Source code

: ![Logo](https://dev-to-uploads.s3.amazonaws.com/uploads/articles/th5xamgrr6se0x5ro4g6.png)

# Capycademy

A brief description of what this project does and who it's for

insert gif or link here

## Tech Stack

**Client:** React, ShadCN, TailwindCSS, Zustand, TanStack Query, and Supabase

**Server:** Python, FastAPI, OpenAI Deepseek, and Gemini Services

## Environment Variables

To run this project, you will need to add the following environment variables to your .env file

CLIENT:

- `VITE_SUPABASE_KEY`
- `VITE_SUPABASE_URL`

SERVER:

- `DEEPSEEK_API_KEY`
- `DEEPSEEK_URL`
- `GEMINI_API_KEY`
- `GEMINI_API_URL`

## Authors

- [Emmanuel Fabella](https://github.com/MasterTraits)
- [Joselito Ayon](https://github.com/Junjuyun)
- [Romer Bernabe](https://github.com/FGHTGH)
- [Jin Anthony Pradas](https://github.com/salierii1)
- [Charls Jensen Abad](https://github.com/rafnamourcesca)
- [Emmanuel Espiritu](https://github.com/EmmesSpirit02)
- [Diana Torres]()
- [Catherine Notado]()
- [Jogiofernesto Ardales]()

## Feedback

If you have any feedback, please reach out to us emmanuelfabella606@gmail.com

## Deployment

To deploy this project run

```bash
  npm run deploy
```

---

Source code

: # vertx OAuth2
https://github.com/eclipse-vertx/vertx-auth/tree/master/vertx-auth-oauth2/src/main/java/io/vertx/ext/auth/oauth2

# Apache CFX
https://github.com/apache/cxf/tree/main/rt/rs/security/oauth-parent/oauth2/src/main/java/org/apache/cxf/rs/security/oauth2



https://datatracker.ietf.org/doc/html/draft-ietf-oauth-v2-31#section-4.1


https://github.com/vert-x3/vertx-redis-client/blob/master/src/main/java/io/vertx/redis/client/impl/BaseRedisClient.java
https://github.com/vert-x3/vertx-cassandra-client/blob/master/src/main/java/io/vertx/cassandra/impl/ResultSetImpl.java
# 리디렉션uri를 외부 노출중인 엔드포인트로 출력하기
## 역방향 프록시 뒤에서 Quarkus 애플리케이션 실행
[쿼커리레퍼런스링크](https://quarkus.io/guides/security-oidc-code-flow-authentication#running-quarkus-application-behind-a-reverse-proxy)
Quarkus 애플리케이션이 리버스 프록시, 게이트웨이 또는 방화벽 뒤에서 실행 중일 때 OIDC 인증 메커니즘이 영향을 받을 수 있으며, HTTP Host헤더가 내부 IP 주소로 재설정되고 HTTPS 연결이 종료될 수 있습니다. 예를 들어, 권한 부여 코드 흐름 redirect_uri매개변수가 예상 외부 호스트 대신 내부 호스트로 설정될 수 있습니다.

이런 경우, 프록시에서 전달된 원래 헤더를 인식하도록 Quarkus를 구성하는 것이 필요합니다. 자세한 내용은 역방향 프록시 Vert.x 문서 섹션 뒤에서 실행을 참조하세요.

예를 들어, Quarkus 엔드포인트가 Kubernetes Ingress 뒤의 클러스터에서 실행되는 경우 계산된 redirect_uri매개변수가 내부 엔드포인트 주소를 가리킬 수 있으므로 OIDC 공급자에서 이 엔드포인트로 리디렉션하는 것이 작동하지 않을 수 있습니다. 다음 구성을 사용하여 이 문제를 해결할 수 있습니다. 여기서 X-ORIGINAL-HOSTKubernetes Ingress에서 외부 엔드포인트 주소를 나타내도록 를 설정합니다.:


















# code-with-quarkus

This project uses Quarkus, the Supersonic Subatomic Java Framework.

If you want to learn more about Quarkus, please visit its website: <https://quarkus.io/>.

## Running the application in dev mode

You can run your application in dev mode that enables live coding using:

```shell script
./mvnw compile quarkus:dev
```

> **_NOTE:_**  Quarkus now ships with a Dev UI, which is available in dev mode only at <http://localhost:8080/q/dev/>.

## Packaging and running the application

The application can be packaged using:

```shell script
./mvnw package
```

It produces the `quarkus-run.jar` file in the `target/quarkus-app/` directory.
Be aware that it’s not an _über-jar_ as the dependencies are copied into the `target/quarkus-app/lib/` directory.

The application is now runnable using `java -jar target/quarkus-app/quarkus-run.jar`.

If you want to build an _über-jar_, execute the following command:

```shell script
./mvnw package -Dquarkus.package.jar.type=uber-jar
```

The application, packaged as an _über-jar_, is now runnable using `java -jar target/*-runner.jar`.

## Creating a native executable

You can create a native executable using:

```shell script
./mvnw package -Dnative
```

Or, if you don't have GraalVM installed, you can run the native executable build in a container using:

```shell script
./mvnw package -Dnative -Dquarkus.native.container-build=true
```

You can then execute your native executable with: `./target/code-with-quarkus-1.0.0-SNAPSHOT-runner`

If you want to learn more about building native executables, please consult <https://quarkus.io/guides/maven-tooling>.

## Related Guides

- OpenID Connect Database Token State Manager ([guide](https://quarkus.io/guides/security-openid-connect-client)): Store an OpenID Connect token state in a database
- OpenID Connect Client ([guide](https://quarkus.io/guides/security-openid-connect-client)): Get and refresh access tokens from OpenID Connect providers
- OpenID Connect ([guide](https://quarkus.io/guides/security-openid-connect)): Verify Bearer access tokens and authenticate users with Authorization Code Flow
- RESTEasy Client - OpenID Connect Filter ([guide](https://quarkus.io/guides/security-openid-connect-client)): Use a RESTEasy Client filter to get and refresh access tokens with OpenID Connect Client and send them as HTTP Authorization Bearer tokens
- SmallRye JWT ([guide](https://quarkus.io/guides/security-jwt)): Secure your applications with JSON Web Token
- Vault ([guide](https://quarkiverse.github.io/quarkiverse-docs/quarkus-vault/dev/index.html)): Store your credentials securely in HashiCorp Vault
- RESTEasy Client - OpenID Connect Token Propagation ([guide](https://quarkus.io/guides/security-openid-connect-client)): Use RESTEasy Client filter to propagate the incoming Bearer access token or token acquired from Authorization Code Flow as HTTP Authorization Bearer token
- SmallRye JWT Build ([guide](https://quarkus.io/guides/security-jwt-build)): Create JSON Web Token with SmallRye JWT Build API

...

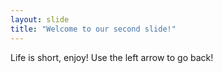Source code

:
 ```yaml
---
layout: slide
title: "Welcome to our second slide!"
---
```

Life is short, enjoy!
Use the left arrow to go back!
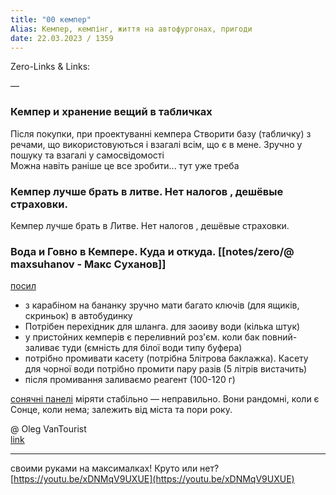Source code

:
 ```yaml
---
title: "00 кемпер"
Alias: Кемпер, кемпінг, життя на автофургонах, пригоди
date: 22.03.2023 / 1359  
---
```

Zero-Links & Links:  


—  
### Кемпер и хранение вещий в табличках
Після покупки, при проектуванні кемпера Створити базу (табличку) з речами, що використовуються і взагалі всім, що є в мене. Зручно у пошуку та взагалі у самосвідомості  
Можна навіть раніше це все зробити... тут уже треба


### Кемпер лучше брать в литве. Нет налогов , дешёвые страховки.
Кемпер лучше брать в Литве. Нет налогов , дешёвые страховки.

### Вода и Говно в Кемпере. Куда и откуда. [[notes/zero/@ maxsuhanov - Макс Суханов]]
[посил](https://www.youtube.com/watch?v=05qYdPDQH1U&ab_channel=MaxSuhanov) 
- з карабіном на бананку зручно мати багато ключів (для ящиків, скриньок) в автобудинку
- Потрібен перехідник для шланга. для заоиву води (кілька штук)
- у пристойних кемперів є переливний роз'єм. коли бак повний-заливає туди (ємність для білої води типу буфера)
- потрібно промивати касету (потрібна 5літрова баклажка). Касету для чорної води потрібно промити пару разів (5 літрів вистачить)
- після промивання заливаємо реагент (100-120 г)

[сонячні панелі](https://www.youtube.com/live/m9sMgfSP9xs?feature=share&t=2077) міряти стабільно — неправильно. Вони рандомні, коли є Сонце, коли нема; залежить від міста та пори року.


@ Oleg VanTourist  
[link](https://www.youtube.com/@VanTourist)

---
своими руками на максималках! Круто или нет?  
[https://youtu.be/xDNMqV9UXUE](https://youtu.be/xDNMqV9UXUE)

ABOUT THIS TASK:
Nothing beyond a number is expected: count the lines of the material that hold the string "please".

RESULT OF THIS TASK:
3